== Exercise requirements ==
Make an exact copy of all the entries shown below.

== Recorded data ==
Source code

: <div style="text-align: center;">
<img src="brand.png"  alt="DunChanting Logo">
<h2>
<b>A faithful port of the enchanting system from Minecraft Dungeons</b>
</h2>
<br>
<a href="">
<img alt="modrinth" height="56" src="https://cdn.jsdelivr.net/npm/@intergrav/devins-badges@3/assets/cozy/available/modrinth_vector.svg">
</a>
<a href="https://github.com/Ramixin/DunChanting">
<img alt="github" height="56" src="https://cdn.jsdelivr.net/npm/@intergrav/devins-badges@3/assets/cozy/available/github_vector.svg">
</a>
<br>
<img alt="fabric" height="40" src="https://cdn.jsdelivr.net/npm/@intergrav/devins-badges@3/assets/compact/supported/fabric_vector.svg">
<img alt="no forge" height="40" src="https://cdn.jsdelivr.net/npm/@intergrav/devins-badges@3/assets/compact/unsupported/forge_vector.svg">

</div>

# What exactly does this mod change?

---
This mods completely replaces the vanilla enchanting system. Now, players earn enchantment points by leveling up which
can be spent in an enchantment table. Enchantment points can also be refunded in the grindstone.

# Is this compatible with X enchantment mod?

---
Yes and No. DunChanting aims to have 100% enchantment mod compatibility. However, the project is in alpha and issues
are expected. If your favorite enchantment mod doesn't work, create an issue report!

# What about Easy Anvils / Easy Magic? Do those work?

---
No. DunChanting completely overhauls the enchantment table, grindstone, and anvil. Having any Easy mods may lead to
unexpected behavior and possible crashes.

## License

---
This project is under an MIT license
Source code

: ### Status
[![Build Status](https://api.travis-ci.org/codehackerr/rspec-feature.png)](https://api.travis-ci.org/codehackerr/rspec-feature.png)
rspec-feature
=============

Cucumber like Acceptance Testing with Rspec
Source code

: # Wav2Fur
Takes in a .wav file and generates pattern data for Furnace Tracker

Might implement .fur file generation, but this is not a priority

== Response to the task ==
Source code

: <div style="text-align: center;">
<img src="brand.png"  alt="DunChanting Logo">
<h2>
<b>A faithful port of the enchanting system from Minecraft Dungeons</b>
</h2>
<br>
<a href="">
<img alt="modrinth" height="56" src="https://cdn.jsdelivr.net/npm/@intergrav/devins-badges@3/assets/cozy/available/modrinth_vector.svg">
</a>
<a href="https://github.com/Ramixin/DunChanting">
<img alt="github" height="56" src="https://cdn.jsdelivr.net/npm/@intergrav/devins-badges@3/assets/cozy/available/github_vector.svg">
</a>
<br>
<img alt="fabric" height="40" src="https://cdn.jsdelivr.net/npm/@intergrav/devins-badges@3/assets/compact/supported/fabric_vector.svg">
<img alt="no forge" height="40" src="https://cdn.jsdelivr.net/npm/@intergrav/devins-badges@3/assets/compact/unsupported/forge_vector.svg">

</div>

# What exactly does this mod change?

---
This mods completely replaces the vanilla enchanting system. Now, players earn enchantment points by leveling up which
can be spent in an enchantment table. Enchantment points can also be refunded in the grindstone.

# Is this compatible with X enchantment mod?

---
Yes and No. DunChanting aims to have 100% enchantment mod compatibility. However, the project is in alpha and issues
are expected. If your favorite enchantment mod doesn't work, create an issue report!

# What about Easy Anvils / Easy Magic? Do those work?

---
No. DunChanting completely overhauls the enchantment table, grindstone, and anvil. Having any Easy mods may lead to
unexpected behavior and possible crashes.

## License

---
This project is under an MIT license
Source code

: ### Status
[![Build Status](https://api.travis-ci.org/codehackerr/rspec-feature.png)](https://api.travis-ci.org/codehackerr/rspec-feature.png)
rspec-feature
=============

Cucumber like Acceptance Testing with Rspec
Source code

: # Wav2Fur
Takes in a .wav file and generates pattern data for Furnace Tracker

Might implement .fur file generation, but this is not a priority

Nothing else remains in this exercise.